*Saved data entries:*
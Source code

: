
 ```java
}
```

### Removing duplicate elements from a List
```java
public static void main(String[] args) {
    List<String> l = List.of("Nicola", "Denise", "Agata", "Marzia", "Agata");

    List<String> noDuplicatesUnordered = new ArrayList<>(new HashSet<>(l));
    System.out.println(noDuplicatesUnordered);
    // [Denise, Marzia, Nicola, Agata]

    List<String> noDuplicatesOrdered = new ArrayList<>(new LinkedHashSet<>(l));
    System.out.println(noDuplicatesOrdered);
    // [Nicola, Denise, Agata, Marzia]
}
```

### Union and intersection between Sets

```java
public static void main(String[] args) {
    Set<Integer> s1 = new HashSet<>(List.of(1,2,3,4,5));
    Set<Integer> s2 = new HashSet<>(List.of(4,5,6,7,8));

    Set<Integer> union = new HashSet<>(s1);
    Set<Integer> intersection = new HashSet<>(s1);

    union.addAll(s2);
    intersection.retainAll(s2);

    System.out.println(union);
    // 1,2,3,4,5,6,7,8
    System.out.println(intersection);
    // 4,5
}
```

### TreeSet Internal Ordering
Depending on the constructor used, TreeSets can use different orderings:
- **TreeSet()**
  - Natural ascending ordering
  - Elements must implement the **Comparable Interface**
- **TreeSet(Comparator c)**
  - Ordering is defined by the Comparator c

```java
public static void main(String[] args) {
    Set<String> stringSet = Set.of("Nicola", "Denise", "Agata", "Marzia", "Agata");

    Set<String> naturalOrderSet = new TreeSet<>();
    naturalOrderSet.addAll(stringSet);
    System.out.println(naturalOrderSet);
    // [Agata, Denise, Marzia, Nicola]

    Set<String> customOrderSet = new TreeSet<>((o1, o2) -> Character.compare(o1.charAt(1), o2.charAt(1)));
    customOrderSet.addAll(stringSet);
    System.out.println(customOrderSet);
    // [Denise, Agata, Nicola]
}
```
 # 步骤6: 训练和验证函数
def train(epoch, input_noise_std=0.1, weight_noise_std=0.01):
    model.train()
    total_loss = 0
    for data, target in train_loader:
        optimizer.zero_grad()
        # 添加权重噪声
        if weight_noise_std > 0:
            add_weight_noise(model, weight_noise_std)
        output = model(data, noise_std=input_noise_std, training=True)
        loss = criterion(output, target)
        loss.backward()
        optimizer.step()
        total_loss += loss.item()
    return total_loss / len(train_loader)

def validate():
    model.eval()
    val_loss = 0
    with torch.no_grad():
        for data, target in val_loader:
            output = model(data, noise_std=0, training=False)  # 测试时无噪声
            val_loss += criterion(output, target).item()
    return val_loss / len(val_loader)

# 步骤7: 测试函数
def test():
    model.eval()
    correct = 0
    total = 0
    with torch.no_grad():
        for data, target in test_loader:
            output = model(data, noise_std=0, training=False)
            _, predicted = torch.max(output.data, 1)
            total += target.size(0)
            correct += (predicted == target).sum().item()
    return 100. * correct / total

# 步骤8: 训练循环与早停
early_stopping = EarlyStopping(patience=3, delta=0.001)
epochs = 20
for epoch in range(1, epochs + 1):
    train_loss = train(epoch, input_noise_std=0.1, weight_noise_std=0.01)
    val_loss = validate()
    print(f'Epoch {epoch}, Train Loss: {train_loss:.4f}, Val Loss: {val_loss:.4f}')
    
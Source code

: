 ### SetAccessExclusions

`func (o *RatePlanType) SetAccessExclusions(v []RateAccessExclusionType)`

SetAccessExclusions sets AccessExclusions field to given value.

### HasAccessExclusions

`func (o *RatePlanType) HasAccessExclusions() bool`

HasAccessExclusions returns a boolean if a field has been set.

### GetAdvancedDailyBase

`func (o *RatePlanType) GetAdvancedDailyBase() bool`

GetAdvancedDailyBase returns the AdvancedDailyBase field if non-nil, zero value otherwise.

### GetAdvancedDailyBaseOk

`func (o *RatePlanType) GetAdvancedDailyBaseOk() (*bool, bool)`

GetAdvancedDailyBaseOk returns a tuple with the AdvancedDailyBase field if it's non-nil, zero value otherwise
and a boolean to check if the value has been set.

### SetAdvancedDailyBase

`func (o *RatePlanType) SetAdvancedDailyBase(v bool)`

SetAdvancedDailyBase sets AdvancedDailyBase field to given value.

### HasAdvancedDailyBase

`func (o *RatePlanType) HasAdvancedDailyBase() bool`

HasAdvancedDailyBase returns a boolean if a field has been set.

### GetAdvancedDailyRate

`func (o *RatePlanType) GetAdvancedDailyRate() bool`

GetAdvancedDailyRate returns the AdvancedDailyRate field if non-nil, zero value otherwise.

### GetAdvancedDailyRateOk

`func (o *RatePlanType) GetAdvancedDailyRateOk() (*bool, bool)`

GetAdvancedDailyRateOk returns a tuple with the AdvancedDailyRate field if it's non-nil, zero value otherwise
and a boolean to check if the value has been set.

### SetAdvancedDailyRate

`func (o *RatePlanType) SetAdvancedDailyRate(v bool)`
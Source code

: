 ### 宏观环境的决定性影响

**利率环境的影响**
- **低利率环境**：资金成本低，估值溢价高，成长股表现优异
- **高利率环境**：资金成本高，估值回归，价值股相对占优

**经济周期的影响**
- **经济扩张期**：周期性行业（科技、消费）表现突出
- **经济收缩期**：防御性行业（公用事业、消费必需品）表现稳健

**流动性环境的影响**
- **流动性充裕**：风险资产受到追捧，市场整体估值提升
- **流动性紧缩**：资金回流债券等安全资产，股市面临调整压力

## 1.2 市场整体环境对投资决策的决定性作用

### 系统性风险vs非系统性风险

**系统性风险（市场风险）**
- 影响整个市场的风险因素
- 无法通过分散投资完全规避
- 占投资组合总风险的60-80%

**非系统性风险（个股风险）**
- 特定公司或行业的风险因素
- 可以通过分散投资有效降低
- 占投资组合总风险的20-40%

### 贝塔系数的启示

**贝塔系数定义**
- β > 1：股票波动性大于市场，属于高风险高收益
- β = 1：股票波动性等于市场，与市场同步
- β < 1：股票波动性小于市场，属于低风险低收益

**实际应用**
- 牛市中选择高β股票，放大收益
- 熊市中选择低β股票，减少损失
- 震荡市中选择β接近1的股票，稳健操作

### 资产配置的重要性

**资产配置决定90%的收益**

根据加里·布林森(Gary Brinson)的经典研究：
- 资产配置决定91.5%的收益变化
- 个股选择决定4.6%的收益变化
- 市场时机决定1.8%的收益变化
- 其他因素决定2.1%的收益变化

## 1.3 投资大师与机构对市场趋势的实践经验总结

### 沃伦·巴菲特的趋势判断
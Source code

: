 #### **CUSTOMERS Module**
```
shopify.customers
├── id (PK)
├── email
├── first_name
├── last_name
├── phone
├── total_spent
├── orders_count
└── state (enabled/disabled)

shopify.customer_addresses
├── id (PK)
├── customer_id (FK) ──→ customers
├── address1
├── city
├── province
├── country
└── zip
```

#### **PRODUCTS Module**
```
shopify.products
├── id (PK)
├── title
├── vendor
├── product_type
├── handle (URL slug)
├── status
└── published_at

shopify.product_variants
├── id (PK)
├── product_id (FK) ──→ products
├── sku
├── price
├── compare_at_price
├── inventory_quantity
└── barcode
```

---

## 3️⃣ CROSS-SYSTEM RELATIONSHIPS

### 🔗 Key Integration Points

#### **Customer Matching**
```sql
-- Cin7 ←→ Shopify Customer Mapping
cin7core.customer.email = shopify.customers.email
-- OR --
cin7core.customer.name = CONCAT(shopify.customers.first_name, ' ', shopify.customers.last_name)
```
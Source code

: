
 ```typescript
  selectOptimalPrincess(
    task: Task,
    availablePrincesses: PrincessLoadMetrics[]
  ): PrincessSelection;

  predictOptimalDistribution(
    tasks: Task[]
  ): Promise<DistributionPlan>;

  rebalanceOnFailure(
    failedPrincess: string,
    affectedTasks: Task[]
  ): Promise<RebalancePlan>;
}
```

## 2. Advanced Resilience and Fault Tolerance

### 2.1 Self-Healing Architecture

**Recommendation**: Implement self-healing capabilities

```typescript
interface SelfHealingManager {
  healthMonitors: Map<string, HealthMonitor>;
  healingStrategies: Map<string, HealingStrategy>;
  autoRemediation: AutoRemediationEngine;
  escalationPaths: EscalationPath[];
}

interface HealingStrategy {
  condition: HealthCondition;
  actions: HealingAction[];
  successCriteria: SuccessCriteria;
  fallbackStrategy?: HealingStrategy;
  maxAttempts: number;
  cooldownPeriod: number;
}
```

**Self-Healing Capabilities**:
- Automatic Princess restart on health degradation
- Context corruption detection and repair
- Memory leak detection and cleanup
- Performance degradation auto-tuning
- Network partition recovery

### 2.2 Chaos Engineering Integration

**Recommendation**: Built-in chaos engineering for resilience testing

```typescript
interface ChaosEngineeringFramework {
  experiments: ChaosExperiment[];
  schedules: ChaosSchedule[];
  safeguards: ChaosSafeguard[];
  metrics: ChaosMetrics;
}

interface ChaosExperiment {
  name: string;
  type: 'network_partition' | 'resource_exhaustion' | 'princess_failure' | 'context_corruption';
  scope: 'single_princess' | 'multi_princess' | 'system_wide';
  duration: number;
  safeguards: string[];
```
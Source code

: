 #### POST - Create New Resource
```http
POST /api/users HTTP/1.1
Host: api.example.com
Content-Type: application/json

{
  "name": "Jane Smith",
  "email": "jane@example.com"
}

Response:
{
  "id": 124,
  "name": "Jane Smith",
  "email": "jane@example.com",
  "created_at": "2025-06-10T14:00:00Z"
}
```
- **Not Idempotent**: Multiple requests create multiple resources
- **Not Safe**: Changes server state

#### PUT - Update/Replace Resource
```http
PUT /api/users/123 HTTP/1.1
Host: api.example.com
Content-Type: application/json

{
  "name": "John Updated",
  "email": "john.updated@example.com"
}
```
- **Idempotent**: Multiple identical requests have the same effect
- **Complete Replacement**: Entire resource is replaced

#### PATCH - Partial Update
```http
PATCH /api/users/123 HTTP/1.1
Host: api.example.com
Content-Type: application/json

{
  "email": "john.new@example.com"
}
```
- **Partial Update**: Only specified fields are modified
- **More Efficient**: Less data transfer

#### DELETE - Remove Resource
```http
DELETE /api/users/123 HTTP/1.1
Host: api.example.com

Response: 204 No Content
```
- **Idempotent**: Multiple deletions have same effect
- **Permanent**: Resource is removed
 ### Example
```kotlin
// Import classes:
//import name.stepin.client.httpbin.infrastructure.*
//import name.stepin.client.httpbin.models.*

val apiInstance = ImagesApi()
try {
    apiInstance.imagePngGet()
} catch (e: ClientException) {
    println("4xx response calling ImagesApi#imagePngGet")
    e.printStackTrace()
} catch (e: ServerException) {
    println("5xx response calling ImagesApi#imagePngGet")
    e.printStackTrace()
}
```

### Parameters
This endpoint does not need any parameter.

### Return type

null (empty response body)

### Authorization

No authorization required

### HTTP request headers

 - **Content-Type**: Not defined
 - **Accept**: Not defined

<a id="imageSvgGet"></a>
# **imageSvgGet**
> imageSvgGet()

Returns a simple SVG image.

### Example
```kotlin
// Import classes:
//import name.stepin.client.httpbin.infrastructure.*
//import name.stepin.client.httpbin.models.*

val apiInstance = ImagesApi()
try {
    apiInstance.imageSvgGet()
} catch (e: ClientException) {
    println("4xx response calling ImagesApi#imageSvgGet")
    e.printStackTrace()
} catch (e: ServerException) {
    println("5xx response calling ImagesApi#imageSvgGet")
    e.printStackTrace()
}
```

*Exercise goal:* Word for word, restate the lines of the data above that fall between the line holding "Create New Resource" and the line holding "- **Not Idempotent**: Multiple", inclusive, and no other lines.

*Answer space:*
: #### POST - Create New Resource
```http
POST /api/users HTTP/1.1
Host: api.example.com
Content-Type: application/json

{
  "name": "Jane Smith",
  "email": "jane@example.com"
}

Response:
{
  "id": 124,
  "name": "Jane Smith",
  "email": "jane@example.com",
  "created_at": "2025-06-10T14:00:00Z"
}
```
- **Not Idempotent**: Multiple requests create multiple resources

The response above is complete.